▸ **Supplied entries**:
--*--

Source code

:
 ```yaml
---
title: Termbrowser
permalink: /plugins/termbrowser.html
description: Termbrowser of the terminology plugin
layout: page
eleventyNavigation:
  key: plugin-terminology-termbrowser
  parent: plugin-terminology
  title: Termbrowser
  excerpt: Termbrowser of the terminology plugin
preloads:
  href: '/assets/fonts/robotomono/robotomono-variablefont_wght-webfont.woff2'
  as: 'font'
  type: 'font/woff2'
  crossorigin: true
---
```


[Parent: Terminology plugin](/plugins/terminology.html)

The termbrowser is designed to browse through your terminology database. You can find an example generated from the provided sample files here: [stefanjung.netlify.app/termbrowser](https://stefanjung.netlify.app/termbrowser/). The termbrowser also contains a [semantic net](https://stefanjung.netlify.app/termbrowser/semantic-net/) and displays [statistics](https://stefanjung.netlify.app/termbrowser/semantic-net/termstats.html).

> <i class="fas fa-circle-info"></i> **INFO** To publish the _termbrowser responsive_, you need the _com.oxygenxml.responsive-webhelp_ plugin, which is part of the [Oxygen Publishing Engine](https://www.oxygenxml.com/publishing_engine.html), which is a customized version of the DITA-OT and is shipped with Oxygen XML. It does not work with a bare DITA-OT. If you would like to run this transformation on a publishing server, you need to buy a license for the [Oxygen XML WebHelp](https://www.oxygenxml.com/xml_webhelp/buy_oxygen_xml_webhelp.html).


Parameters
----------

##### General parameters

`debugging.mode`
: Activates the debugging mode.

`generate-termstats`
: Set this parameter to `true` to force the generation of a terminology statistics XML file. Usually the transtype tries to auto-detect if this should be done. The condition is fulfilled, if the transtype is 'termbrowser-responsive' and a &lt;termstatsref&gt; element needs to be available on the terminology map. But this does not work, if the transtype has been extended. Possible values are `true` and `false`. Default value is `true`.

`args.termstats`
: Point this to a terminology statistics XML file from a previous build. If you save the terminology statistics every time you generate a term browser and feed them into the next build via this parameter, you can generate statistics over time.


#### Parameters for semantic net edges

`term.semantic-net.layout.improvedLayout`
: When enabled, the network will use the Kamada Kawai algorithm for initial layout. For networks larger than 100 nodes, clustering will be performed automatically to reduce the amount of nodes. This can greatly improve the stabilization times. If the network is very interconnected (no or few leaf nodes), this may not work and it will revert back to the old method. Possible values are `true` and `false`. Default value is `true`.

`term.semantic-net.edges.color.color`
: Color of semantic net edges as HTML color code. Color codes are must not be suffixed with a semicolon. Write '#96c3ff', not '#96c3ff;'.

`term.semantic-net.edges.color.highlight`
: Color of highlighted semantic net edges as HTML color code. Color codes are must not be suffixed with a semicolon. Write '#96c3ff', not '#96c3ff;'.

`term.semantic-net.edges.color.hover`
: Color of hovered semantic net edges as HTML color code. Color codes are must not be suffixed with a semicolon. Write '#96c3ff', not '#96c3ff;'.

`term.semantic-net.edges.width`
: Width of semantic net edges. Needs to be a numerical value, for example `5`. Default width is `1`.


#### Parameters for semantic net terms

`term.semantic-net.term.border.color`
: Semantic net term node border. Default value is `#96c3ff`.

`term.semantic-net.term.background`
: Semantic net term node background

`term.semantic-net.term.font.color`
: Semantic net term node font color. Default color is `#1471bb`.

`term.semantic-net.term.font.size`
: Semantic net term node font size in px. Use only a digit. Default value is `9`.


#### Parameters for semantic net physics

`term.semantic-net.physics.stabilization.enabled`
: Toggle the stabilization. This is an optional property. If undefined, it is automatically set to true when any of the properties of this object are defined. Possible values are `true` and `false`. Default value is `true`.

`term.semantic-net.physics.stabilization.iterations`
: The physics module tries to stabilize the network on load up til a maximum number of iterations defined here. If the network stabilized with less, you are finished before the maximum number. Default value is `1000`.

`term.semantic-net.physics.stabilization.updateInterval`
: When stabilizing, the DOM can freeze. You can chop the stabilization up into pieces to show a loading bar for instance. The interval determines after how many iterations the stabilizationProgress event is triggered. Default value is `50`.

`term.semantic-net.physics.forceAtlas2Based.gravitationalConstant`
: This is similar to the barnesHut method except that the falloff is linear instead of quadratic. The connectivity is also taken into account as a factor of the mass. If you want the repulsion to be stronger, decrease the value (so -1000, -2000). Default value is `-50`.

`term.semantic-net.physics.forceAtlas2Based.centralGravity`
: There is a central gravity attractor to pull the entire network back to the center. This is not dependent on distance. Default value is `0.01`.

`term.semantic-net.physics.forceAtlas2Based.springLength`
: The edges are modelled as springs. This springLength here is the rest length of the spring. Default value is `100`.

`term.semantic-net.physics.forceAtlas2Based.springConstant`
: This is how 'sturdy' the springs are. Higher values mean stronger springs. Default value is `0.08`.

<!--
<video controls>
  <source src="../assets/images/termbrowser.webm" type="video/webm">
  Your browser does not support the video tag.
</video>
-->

--*--

▸ **What you will do**:
Copy every line above once more, precisely as it reads.

▸ **Solution for this exercise**:
Source code

:
 ```yaml
---
title: Termbrowser
permalink: /plugins/termbrowser.html
description: Termbrowser of the terminology plugin
layout: page
eleventyNavigation:
  key: plugin-terminology-termbrowser
  parent: plugin-terminology
  title: Termbrowser
  excerpt: Termbrowser of the terminology plugin
preloads:
  href: '/assets/fonts/robotomono/robotomono-variablefont_wght-webfont.woff2'
  as: 'font'
  type: 'font/woff2'
  crossorigin: true
---
```


[Parent: Terminology plugin](/plugins/terminology.html)

The termbrowser is designed to browse through your terminology database. You can find an example generated from the provided sample files here: [stefanjung.netlify.app/termbrowser](https://stefanjung.netlify.app/termbrowser/). The termbrowser also contains a [semantic net](https://stefanjung.netlify.app/termbrowser/semantic-net/) and displays [statistics](https://stefanjung.netlify.app/termbrowser/semantic-net/termstats.html).

> <i class="fas fa-circle-info"></i> **INFO** To publish the _termbrowser responsive_, you need the _com.oxygenxml.responsive-webhelp_ plugin, which is part of the [Oxygen Publishing Engine](https://www.oxygenxml.com/publishing_engine.html), which is a customized version of the DITA-OT and is shipped with Oxygen XML. It does not work with a bare DITA-OT. If you would like to run this transformation on a publishing server, you need to buy a license for the [Oxygen XML WebHelp](https://www.oxygenxml.com/xml_webhelp/buy_oxygen_xml_webhelp.html).


Parameters
----------

##### General parameters

`debugging.mode`
: Activates the debugging mode.

`generate-termstats`
: Set this parameter to `true` to force the generation of a terminology statistics XML file. Usually the transtype tries to auto-detect if this should be done. The condition is fulfilled, if the transtype is 'termbrowser-responsive' and a &lt;termstatsref&gt; element needs to be available on the terminology map. But this does not work, if the transtype has been extended. Possible values are `true` and `false`. Default value is `true`.

`args.termstats`
: Point this to a terminology statistics XML file from a previous build. If you save the terminology statistics every time you generate a term browser and feed them into the next build via this parameter, you can generate statistics over time.


#### Parameters for semantic net edges

`term.semantic-net.layout.improvedLayout`
: When enabled, the network will use the Kamada Kawai algorithm for initial layout. For networks larger than 100 nodes, clustering will be performed automatically to reduce the amount of nodes. This can greatly improve the stabilization times. If the network is very interconnected (no or few leaf nodes), this may not work and it will revert back to the old method. Possible values are `true` and `false`. Default value is `true`.

`term.semantic-net.edges.color.color`
: Color of semantic net edges as HTML color code. Color codes are must not be suffixed with a semicolon. Write '#96c3ff', not '#96c3ff;'.

`term.semantic-net.edges.color.highlight`
: Color of highlighted semantic net edges as HTML color code. Color codes are must not be suffixed with a semicolon. Write '#96c3ff', not '#96c3ff;'.

`term.semantic-net.edges.color.hover`
: Color of hovered semantic net edges as HTML color code. Color codes are must not be suffixed with a semicolon. Write '#96c3ff', not '#96c3ff;'.

`term.semantic-net.edges.width`
: Width of semantic net edges. Needs to be a numerical value, for example `5`. Default width is `1`.


#### Parameters for semantic net terms

`term.semantic-net.term.border.color`
: Semantic net term node border. Default value is `#96c3ff`.

`term.semantic-net.term.background`
: Semantic net term node background

`term.semantic-net.term.font.color`
: Semantic net term node font color. Default color is `#1471bb`.

`term.semantic-net.term.font.size`
: Semantic net term node font size in px. Use only a digit. Default value is `9`.


#### Parameters for semantic net physics

`term.semantic-net.physics.stabilization.enabled`
: Toggle the stabilization. This is an optional property. If undefined, it is automatically set to true when any of the properties of this object are defined. Possible values are `true` and `false`. Default value is `true`.

`term.semantic-net.physics.stabilization.iterations`
: The physics module tries to stabilize the network on load up til a maximum number of iterations defined here. If the network stabilized with less, you are finished before the maximum number. Default value is `1000`.

`term.semantic-net.physics.stabilization.updateInterval`
: When stabilizing, the DOM can freeze. You can chop the stabilization up into pieces to show a loading bar for instance. The interval determines after how many iterations the stabilizationProgress event is triggered. Default value is `50`.

`term.semantic-net.physics.forceAtlas2Based.gravitationalConstant`
: This is similar to the barnesHut method except that the falloff is linear instead of quadratic. The connectivity is also taken into account as a factor of the mass. If you want the repulsion to be stronger, decrease the value (so -1000, -2000). Default value is `-50`.

`term.semantic-net.physics.forceAtlas2Based.centralGravity`
: There is a central gravity attractor to pull the entire network back to the center. This is not dependent on distance. Default value is `0.01`.

`term.semantic-net.physics.forceAtlas2Based.springLength`
: The edges are modelled as springs. This springLength here is the rest length of the spring. Default value is `100`.

`term.semantic-net.physics.forceAtlas2Based.springConstant`
: This is how 'sturdy' the springs are. Higher values mean stronger springs. Default value is `0.08`.

<!--
<video controls>
  <source src="../assets/images/termbrowser.webm" type="video/webm">
  Your browser does not support the video tag.
</video>
-->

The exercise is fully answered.